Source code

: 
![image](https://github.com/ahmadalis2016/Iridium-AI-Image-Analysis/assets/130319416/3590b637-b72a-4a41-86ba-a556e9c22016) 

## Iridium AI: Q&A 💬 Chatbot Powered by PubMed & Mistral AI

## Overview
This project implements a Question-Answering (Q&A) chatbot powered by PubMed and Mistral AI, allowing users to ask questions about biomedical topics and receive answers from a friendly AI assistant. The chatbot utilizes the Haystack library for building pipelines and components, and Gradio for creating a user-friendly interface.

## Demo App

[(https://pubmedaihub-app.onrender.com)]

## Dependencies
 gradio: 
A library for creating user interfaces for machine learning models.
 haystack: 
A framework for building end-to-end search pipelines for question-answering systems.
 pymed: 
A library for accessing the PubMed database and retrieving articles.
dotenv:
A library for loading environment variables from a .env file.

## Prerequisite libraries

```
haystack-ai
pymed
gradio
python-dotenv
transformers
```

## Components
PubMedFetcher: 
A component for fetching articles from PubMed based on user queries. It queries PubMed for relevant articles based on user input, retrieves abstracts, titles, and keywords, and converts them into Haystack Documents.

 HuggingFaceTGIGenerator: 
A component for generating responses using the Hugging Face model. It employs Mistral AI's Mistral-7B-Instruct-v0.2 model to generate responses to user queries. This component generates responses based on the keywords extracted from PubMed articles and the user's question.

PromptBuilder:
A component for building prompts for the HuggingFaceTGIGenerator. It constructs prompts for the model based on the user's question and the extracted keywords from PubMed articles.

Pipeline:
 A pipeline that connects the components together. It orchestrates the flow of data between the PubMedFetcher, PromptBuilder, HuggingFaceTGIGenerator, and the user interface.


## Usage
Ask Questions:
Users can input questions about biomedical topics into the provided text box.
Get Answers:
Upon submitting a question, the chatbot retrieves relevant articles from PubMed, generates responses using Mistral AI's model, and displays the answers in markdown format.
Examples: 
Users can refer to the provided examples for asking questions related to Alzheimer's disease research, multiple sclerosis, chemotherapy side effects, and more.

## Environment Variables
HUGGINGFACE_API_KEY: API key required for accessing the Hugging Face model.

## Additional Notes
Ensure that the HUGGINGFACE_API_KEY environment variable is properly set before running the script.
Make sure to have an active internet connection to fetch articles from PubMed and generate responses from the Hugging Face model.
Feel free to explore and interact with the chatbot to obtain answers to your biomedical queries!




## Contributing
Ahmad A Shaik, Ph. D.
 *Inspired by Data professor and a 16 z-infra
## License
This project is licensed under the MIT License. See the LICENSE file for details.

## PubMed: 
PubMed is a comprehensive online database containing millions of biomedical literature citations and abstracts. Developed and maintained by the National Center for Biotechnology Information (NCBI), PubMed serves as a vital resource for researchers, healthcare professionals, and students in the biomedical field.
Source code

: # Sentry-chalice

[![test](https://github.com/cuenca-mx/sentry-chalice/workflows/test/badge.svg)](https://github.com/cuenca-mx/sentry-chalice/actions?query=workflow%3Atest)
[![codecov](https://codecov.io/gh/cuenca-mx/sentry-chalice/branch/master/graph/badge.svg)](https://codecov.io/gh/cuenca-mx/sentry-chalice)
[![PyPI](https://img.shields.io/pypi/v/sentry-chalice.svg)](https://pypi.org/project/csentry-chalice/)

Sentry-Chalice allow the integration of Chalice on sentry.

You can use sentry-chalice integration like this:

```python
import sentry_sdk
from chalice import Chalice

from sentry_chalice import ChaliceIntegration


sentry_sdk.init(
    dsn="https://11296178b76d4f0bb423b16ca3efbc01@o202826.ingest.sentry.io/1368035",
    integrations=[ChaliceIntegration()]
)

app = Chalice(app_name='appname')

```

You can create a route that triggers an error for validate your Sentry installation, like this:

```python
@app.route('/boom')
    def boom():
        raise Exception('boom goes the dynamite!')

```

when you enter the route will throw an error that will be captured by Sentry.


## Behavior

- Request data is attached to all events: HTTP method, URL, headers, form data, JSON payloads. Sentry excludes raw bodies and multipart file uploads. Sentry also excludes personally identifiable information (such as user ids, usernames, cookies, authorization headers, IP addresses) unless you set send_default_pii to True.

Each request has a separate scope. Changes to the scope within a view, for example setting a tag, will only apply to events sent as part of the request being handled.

= What to do =
Please transcribe the data exactly from its first line. End with the line that contains "## Overview".

= Solution for this exercise =
Source code

: 
![image](https://github.com/ahmadalis2016/Iridium-AI-Image-Analysis/assets/130319416/3590b637-b72a-4a41-86ba-a556e9c22016) 

## Iridium AI: Q&A 💬 Chatbot Powered by PubMed & Mistral AI

## Overview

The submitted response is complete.